Elle se fait la liste de tous les petits plaisirs qu’elle s’accordera à Toulouse : manger des glaces en marchant dans la rue, traîner à la terrasse des cafés, aller au cinéma toute seule. Elle avait cessé d’y aller le jour où Laura n’avait plus voulu qu’elle l’accompagne… Est-ce que c’est ça, quitter son mari et sa fille ? Est-ce qu’on s’en va pour de si petites choses dont on a été privé des années ?
Elle s’amuse de la façon dont les deux types se comportent.
Le premier lui jette des coups d’œil furtifs. Il fait semblant de scruter quelque chose dans le couloir, et s’arrête sur elle juste quelques secondes durant lesquelles il la dévisage comme s’il voulait graver ses traits dans sa mémoire. Souvent il observe son image qui se réfléchit dans la fenêtre. Elle l’a surpris en train de se livrer à ce manège. Il a l’air absorbé dans une rêverie, mais elle jurerait qu’il n’en est rien.
L’autre au contraire l’examine régulièrement. Il a les yeux rieurs. Lorsqu’il la fixe à nouveau, elle soutient son regard quelques secondes. « Bonjour, je m’appelle Julia », pense-t-elle.

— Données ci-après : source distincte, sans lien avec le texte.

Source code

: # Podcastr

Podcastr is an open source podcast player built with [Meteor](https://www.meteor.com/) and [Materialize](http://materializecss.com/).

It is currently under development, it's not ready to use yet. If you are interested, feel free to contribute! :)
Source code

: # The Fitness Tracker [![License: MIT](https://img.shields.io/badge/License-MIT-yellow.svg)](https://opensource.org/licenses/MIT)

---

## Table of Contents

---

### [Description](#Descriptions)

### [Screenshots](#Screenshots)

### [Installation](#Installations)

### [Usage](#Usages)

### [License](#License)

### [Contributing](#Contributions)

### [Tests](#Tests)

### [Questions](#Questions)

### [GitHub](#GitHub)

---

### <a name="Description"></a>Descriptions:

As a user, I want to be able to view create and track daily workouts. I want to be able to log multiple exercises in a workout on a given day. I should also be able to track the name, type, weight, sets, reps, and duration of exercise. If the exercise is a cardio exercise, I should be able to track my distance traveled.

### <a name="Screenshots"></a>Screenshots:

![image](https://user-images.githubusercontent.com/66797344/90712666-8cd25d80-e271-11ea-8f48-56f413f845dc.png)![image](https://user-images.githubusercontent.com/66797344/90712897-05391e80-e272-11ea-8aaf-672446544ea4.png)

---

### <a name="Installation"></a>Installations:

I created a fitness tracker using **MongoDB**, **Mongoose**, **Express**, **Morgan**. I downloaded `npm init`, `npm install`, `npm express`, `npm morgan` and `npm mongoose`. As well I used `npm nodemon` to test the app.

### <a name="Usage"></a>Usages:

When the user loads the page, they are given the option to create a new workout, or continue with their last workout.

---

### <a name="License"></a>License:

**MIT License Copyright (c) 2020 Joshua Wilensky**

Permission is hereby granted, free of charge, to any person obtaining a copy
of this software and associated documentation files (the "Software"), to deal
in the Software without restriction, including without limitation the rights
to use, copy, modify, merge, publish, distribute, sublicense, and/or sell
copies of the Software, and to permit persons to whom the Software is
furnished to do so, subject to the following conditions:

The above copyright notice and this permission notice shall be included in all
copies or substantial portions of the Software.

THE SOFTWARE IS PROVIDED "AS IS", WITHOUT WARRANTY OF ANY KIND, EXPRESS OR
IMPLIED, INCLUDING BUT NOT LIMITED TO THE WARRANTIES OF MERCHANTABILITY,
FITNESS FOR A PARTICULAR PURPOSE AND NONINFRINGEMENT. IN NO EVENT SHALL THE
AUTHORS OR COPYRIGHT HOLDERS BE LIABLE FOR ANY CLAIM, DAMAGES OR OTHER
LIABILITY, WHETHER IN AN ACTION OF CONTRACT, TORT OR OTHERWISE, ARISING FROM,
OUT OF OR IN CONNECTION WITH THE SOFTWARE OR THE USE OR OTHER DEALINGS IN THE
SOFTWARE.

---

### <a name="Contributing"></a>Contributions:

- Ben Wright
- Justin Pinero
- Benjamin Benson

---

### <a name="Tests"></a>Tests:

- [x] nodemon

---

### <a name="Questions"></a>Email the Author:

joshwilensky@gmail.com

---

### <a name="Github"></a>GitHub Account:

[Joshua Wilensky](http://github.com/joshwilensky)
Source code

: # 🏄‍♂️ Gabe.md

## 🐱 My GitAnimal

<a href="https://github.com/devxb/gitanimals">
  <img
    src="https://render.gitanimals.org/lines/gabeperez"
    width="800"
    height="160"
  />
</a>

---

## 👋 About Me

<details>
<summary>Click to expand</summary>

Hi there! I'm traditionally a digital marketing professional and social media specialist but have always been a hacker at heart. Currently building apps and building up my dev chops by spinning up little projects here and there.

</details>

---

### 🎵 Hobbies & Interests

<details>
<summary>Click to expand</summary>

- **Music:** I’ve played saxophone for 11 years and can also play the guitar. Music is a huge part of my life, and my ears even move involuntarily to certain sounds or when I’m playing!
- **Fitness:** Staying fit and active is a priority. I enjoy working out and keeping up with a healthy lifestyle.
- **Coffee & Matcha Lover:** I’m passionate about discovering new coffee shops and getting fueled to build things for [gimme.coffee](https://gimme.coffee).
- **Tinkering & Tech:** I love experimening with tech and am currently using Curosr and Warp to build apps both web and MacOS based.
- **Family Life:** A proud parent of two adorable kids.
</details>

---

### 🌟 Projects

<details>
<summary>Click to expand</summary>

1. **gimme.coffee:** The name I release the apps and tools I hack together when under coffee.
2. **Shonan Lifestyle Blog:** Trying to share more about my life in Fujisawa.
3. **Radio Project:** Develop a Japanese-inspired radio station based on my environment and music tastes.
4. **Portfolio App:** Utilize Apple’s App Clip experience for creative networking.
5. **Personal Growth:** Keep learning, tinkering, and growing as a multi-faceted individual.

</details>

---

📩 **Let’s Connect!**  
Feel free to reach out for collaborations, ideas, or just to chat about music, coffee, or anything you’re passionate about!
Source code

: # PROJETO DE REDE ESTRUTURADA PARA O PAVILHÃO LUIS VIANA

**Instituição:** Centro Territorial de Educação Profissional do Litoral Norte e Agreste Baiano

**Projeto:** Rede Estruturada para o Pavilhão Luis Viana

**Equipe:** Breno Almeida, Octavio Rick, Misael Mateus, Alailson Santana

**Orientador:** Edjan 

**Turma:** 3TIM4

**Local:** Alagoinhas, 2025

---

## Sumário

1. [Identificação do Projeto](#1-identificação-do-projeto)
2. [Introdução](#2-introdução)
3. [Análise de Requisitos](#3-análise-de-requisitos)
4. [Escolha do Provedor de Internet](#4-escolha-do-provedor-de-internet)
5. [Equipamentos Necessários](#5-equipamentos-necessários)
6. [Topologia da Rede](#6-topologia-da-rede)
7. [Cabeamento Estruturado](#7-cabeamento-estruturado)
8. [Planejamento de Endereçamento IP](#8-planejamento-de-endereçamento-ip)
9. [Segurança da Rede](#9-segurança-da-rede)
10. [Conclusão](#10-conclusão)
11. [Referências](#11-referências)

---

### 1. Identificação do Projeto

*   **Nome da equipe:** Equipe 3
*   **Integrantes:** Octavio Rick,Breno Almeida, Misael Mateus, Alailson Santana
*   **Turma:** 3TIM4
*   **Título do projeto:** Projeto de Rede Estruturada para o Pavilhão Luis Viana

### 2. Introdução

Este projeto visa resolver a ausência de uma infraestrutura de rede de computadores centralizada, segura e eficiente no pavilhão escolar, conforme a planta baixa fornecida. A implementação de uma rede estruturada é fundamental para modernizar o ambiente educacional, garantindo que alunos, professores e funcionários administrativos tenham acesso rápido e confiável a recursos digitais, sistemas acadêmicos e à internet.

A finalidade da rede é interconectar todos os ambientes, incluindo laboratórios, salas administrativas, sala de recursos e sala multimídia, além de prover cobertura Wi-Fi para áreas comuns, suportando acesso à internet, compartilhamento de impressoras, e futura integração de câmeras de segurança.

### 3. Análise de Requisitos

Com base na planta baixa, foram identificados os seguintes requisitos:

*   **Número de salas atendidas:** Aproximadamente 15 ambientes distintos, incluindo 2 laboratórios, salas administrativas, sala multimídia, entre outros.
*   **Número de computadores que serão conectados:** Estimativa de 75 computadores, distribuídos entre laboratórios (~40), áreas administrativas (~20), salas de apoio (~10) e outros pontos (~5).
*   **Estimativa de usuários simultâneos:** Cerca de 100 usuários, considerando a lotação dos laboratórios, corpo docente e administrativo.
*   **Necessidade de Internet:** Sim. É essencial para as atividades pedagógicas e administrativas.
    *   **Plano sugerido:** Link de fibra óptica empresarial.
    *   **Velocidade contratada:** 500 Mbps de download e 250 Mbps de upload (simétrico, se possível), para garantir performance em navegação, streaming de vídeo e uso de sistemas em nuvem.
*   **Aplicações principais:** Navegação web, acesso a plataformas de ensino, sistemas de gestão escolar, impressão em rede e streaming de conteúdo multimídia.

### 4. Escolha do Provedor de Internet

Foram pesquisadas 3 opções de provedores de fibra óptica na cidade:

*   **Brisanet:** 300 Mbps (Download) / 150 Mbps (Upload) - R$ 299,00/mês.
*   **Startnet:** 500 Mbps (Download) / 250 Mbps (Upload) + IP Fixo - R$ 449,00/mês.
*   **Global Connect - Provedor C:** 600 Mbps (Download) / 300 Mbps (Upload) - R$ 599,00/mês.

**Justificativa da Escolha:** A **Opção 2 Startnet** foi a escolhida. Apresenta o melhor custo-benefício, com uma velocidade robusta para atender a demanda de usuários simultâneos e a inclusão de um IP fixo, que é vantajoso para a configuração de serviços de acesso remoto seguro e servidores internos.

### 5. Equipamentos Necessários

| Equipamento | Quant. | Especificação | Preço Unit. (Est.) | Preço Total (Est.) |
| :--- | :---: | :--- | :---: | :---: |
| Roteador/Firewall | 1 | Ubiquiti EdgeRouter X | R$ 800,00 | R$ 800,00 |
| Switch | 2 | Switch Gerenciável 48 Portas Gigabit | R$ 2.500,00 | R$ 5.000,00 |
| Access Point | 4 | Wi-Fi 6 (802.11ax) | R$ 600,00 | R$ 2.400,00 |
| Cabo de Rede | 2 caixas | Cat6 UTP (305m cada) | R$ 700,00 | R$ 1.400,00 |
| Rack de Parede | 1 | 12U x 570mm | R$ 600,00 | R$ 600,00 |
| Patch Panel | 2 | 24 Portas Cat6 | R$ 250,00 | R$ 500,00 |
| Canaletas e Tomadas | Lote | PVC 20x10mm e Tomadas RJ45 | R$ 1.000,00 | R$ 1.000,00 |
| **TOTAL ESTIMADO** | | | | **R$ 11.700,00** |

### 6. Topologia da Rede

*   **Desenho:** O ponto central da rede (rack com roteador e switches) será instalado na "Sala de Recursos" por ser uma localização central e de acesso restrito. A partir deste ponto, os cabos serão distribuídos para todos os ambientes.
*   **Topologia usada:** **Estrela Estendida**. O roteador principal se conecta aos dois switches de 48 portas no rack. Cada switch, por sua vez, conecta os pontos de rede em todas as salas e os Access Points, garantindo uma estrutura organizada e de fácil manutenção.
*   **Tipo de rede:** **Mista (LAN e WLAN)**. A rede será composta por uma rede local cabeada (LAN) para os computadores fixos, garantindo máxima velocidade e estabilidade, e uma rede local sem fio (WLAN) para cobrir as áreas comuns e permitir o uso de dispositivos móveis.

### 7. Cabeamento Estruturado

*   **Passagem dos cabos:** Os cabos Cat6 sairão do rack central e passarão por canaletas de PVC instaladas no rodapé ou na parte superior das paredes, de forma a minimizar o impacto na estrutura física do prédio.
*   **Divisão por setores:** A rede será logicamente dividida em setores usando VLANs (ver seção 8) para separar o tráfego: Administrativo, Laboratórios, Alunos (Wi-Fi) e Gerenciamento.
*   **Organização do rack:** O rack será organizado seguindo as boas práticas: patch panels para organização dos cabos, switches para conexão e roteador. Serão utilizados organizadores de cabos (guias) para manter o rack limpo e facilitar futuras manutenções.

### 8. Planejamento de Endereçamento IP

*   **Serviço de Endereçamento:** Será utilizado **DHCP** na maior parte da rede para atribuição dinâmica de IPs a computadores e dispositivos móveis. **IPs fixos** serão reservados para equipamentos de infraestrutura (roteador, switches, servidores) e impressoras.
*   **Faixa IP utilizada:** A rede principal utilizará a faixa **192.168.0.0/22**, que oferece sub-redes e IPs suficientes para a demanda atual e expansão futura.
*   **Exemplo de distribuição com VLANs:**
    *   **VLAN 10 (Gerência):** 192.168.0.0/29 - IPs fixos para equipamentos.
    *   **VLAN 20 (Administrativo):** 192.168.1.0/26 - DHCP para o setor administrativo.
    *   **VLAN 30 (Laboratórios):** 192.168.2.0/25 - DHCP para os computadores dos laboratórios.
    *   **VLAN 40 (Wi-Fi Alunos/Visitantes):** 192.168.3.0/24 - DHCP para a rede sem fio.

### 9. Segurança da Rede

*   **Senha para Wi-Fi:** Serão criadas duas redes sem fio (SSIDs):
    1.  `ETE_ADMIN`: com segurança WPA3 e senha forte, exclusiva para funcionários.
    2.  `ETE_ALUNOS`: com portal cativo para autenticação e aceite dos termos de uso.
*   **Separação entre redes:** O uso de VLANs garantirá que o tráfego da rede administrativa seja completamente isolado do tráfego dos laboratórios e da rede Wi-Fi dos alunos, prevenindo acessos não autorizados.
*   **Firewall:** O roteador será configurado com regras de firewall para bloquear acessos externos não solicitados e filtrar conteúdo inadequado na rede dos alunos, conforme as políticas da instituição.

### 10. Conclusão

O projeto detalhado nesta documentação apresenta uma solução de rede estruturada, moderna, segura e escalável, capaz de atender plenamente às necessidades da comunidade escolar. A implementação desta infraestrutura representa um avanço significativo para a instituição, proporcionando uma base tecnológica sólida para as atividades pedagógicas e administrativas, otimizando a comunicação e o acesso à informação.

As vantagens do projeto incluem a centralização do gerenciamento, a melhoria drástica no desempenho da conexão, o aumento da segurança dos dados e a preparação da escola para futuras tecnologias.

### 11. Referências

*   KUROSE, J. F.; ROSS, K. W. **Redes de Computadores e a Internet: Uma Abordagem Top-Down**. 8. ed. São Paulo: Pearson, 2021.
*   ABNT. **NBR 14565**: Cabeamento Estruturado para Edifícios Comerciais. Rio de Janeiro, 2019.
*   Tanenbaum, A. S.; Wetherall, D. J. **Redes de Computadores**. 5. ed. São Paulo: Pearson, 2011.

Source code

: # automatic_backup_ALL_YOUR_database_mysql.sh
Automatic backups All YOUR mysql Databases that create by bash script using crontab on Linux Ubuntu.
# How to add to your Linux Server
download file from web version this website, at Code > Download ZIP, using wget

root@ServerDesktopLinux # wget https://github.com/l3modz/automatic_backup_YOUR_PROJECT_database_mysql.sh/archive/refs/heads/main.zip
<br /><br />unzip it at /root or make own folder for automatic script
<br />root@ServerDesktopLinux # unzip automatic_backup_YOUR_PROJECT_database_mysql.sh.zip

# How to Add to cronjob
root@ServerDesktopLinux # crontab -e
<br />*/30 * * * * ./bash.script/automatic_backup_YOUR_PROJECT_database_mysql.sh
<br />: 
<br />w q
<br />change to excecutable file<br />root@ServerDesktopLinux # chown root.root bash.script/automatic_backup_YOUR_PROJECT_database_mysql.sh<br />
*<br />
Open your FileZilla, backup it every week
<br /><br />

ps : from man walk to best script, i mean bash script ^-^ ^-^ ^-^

Elle cherche à imiter le sourire timide qu’a Julia dans Coup de foudre à Notting Hill, quand elle entre dans la librairie tenue par Hugh Grant et qu’elle le voit pour la première fois. Il lui propose de l’aider. Elle a ce sourire gêné qui la rend si craquante et donne envie de la serrer dans ses bras. Enfin, si elle était un homme, c’est ce qu’elle ferait. Elle détourne la tête stupéfaite par ce qui lui traverse l’esprit. Il lui semble que maintenant que les dés sont jetés, tout devient plus facile, même de revenir en arrière.
Comme Julia Roberts dans Erin Brockovich, en pauvre fille à l’assaut d’une multinationale. Go ! Go ! Go ! Pas une chance sur un million que ce matin elle se retrouve là.
Regarde, Djamel ! Je suis seule ! Toute seule ! Et je m’en sors très bien !
Qu’est-ce que tu vas faire maintenant ? Exister ! Mais encore ? Chaque chose en son temps.